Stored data

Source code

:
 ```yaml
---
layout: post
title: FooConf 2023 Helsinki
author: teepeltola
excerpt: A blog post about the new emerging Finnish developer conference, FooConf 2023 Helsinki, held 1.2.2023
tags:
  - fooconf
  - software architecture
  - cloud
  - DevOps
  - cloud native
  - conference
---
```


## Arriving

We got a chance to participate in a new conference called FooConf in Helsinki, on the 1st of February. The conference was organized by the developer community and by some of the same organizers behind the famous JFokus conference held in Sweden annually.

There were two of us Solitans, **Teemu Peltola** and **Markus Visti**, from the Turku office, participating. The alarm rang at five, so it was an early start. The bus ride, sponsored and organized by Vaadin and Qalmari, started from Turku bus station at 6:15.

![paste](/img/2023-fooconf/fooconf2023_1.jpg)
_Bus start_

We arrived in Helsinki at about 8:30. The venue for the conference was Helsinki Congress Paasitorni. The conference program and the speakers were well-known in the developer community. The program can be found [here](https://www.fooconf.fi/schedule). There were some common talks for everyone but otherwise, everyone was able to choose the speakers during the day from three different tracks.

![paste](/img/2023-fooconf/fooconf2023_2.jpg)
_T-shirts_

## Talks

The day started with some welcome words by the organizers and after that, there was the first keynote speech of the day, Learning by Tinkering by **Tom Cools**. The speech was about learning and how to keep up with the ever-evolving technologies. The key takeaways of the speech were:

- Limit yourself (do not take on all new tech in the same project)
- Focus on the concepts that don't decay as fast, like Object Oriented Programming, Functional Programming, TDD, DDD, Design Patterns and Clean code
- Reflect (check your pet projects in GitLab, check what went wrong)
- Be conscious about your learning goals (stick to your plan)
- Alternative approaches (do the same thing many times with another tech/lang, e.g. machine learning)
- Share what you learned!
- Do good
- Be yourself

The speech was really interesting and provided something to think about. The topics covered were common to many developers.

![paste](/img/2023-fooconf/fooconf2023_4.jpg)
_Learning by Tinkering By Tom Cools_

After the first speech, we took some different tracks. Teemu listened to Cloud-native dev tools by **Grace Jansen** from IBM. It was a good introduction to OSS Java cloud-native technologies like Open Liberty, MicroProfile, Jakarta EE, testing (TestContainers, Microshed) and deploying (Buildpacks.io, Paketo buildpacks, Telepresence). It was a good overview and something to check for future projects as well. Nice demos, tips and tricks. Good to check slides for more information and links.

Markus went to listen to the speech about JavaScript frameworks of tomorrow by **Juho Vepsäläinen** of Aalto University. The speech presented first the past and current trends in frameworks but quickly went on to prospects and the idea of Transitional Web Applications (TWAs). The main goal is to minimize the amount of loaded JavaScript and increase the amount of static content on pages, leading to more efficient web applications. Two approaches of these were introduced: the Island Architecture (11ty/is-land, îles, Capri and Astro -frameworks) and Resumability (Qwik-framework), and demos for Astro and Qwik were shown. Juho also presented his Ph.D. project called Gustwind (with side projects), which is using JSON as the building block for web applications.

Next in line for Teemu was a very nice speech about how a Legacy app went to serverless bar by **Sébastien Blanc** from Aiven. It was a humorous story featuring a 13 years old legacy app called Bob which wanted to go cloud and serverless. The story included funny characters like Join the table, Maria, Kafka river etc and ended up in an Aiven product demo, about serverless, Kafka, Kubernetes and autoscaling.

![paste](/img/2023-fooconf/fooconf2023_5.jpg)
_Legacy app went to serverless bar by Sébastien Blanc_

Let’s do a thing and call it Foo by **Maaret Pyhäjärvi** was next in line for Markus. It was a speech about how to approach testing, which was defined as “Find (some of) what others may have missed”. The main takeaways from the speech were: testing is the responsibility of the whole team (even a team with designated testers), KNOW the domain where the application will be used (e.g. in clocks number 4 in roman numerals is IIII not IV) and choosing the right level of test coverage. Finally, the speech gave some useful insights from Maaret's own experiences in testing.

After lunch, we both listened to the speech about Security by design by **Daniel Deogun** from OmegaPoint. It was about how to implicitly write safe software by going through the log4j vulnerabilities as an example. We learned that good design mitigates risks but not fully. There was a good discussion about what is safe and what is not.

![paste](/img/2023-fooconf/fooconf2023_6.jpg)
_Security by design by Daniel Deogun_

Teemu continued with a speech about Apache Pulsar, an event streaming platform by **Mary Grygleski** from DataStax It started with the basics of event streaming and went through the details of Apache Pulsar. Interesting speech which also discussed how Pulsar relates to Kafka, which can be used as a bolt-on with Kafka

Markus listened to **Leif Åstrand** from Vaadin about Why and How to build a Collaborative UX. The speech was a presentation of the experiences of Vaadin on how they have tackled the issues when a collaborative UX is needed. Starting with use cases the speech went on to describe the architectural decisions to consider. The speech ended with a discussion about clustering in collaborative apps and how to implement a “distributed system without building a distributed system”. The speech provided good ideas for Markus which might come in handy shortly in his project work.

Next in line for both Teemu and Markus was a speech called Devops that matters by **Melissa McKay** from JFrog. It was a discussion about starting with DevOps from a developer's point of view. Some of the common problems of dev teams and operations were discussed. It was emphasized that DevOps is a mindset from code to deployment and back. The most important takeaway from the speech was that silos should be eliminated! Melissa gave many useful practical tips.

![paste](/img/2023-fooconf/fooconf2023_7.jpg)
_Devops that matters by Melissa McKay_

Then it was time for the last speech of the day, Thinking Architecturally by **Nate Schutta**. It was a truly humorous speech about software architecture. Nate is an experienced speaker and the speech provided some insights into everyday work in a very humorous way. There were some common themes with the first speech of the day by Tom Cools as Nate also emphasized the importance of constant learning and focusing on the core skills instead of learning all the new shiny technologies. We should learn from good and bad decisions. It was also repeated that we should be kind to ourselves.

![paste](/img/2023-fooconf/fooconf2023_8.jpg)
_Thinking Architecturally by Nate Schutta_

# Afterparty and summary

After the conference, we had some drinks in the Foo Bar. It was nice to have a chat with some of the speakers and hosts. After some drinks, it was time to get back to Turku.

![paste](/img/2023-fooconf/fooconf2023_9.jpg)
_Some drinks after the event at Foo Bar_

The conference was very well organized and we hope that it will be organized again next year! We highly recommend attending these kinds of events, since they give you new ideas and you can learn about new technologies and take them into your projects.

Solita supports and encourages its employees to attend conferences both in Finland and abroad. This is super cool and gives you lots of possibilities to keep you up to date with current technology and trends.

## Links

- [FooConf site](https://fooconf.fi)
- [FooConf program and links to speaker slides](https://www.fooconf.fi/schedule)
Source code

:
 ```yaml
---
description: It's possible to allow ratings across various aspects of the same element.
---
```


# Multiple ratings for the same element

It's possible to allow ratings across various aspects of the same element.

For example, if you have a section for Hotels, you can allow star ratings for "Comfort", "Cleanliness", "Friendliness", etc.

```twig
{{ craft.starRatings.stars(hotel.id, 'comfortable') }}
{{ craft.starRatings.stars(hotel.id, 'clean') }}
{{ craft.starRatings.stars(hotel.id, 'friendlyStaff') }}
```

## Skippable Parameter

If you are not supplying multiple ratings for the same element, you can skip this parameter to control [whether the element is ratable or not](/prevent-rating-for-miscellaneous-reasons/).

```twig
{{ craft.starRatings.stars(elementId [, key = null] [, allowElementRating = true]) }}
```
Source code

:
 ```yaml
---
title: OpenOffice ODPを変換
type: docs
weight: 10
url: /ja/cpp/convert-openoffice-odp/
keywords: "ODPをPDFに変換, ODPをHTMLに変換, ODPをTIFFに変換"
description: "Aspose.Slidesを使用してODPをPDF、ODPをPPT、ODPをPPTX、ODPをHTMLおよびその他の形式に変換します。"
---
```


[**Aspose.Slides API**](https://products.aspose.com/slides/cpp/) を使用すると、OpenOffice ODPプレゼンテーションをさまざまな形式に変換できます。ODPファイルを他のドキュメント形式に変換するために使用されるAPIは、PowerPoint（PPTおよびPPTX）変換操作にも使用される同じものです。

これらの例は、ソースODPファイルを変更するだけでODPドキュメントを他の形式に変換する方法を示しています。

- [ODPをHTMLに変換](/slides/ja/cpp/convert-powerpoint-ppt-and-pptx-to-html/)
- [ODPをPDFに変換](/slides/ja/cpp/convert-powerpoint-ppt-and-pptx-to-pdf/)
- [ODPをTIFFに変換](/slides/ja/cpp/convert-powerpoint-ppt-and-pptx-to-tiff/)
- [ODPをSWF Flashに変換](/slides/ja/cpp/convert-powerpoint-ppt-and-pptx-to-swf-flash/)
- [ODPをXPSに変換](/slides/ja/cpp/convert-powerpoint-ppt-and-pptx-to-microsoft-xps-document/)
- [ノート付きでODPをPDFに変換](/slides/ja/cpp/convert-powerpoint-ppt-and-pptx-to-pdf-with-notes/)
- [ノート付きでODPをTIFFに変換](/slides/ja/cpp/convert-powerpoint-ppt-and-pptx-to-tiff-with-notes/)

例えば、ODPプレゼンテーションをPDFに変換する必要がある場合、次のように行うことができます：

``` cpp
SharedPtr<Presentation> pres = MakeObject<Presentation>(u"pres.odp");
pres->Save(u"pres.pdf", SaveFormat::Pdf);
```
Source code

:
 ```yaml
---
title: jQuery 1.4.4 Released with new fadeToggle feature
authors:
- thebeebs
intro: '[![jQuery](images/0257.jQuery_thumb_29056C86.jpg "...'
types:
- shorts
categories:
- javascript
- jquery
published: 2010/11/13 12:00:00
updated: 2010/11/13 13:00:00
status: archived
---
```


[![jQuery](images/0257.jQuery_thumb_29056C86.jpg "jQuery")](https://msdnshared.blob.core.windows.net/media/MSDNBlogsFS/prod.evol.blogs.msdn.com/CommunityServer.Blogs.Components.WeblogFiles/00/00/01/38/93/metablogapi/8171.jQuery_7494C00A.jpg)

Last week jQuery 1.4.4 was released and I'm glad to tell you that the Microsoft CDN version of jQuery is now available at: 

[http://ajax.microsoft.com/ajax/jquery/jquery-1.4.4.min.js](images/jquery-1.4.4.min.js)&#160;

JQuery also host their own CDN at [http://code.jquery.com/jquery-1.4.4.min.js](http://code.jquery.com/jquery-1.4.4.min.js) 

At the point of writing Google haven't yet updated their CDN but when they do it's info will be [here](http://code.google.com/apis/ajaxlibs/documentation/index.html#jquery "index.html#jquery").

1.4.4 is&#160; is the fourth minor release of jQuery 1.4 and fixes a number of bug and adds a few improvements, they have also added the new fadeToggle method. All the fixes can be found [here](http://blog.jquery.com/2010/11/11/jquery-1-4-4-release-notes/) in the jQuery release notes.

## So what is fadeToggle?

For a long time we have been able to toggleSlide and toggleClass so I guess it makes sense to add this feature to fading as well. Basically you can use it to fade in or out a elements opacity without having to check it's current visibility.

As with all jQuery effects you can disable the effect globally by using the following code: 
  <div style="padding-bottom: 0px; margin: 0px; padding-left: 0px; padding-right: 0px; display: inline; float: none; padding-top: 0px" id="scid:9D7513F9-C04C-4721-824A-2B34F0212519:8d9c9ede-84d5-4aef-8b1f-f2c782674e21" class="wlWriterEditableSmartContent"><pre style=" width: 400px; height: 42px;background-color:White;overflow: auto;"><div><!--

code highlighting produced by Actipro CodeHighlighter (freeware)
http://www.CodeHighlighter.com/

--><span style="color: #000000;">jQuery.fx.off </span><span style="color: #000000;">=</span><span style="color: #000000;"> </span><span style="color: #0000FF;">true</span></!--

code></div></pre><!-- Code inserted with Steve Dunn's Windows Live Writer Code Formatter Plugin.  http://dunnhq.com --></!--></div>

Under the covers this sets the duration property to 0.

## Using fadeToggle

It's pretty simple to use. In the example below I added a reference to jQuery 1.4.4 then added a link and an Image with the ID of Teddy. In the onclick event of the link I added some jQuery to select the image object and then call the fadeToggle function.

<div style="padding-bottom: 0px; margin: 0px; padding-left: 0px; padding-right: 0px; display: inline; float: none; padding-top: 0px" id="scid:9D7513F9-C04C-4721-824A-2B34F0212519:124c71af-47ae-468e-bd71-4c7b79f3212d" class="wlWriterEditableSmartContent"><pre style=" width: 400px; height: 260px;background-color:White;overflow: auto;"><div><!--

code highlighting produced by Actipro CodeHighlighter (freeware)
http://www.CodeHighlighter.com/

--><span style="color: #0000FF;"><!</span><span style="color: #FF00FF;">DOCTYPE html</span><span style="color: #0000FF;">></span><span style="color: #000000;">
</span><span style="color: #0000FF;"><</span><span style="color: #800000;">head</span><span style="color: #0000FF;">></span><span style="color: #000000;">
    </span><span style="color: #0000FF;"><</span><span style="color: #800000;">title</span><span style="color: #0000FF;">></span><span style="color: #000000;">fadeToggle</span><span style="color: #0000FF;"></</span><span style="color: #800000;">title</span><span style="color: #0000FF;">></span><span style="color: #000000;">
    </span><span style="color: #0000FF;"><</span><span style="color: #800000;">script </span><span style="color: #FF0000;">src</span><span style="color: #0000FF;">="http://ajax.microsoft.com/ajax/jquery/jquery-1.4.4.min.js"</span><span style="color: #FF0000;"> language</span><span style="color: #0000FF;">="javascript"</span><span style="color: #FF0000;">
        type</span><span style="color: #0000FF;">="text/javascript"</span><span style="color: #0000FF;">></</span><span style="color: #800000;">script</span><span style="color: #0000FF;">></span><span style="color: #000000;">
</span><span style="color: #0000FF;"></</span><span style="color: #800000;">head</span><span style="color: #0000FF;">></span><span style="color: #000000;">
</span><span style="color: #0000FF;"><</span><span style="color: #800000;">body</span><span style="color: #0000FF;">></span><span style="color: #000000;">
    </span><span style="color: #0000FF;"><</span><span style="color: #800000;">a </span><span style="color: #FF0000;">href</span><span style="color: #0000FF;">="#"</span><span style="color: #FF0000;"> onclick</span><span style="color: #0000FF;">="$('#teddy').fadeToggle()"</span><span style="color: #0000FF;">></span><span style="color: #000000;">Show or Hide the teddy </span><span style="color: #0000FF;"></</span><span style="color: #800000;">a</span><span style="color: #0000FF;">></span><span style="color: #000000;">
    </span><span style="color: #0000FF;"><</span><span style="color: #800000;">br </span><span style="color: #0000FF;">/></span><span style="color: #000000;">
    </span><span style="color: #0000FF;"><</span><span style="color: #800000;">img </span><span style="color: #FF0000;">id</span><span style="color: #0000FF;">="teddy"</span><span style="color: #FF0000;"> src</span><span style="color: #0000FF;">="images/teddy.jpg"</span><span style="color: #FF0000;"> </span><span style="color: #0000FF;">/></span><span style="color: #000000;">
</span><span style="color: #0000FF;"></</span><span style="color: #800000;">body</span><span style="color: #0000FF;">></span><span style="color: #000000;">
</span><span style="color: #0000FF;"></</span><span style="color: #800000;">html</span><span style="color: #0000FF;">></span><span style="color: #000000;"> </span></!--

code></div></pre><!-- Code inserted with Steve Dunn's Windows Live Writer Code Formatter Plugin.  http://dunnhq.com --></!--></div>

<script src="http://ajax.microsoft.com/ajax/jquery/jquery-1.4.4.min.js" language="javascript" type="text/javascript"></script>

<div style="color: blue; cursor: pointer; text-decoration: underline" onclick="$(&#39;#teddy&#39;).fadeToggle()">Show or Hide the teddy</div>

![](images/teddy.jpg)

## About this exercise
Would you please copy exactly the part of the entries above that begins at the line containing "The day started" and ends at the line containing "By Tom Cools_", both lines included?

## Exercise answer
The day started with some welcome words by the organizers and after that, there was the first keynote speech of the day, Learning by Tinkering by **Tom Cools**. The speech was about learning and how to keep up with the ever-evolving technologies. The key takeaways of the speech were:

- Limit yourself (do not take on all new tech in the same project)
- Focus on the concepts that don't decay as fast, like Object Oriented Programming, Functional Programming, TDD, DDD, Design Patterns and Clean code
- Reflect (check your pet projects in GitLab, check what went wrong)
- Be conscious about your learning goals (stick to your plan)
- Alternative approaches (do the same thing many times with another tech/lang, e.g. machine learning)
- Share what you learned!
- Do good
- Be yourself

The speech was really interesting and provided something to think about. The topics covered were common to many developers.

![paste](/img/2023-fooconf/fooconf2023_4.jpg)
_Learning by Tinkering By Tom Cools_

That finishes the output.